→ **Problem**
In the data, extract each line that holds the string "Verifying".

(Saved data entries)
┄┄┄┄┄┄
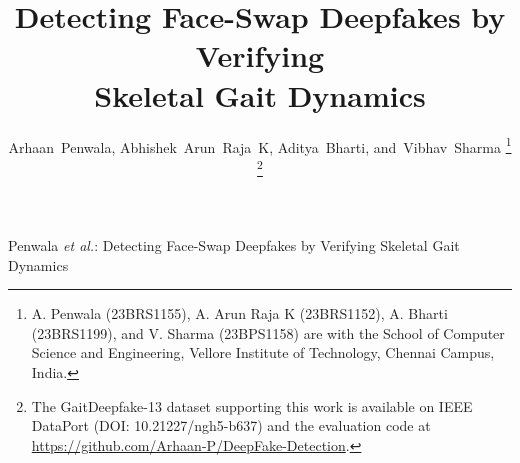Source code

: \documentclass[journal]{IEEEtran}
\begin{document}
\title{Detecting Face-Swap Deepfakes by Verifying\\Skeletal Gait Dynamics}

\author{Arhaan~Penwala,
        Abhishek~Arun~Raja~K,
        Aditya~Bharti,
        and~Vibhav~Sharma%
\thanks{A. Penwala (23BRS1155), A. Arun Raja K (23BRS1152), A. Bharti
(23BRS1199), and V. Sharma (23BPS1158) are with the School of Computer Science
and Engineering, Vellore Institute of Technology, Chennai Campus, India.}
\thanks{The GaitDeepfake-13 dataset supporting this work is available on IEEE
DataPort (DOI: 10.21227/ngh5-b637) and the evaluation code at
\protect\url{https://github.com/Arhaan-P/DeepFake-Detection}.}}

%
{Penwala \MakeLowercase{\textit{et al.}}: Detecting Face-Swap Deepfakes by Verifying Skeletal Gait Dynamics}

\maketitle
\end{document}
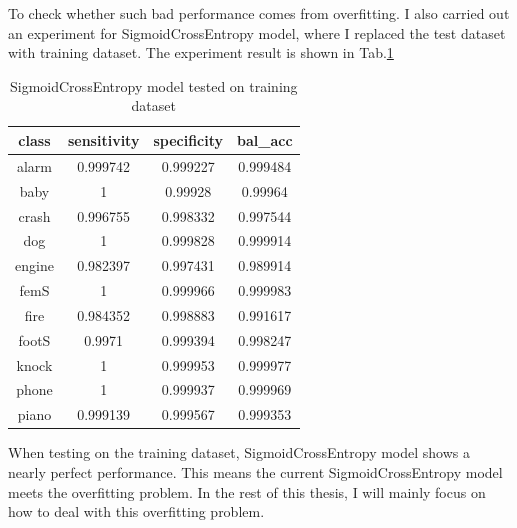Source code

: To check whether such bad performance comes from overfitting. I also carried out an experiment for SigmoidCrossEntropy model, where I replaced the test dataset with training dataset. The experiment result is shown in Tab.\ref{tab:SCEoverfitting}
\begin{table}[h!]
	\caption{SigmoidCrossEntropy model tested on training dataset}
	\label{tab:SCEoverfitting}
	\centering
	\begin{tabular}{|c|c|c|c|}
		\hline	class 	&	 \textbf{sensitivity}	&	 \textbf{specificity} 	&	 \textbf{bal\_acc}	\\
		\hline	alarm 	&	0.999742	&	0.999227	&	0.999484	\\
		\hline	baby 	&	1	&	0.99928	&	0.99964	\\
		\hline	crash 	&	0.996755	&	0.998332	&	0.997544	\\
		\hline	dog 	&	1	&	0.999828	&	0.999914	\\
		\hline	engine 	&	0.982397	&	0.997431	&	0.989914	\\
		\hline	femS 	&	1	&	0.999966	&	0.999983	\\
		\hline	fire 	&	0.984352	&	0.998883	&	0.991617	\\
		\hline	footS 	&	0.9971	&	0.999394	&	0.998247	\\
		\hline	knock 	&	1	&	0.999953	&	0.999977	\\
		\hline	phone 	&	1	&	0.999937	&	0.999969	\\
		\hline	piano 	&	0.999139	&	0.999567	&	0.999353	\\
		\hline
	\end{tabular} 
\end{table}
When testing on the training dataset, SigmoidCrossEntropy model shows a nearly perfect performance. This means the current SigmoidCrossEntropy model meets the overfitting problem. In the rest of this thesis, I will mainly focus on how to deal with this overfitting problem.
┄┄┄┄┄┄
→ **Output for this task**
\title{Detecting Face-Swap Deepfakes by Verifying\\Skeletal Gait Dynamics}
{Penwala \MakeLowercase{\textit{et al.}}: Detecting Face-Swap Deepfakes by Verifying Skeletal Gait Dynamics}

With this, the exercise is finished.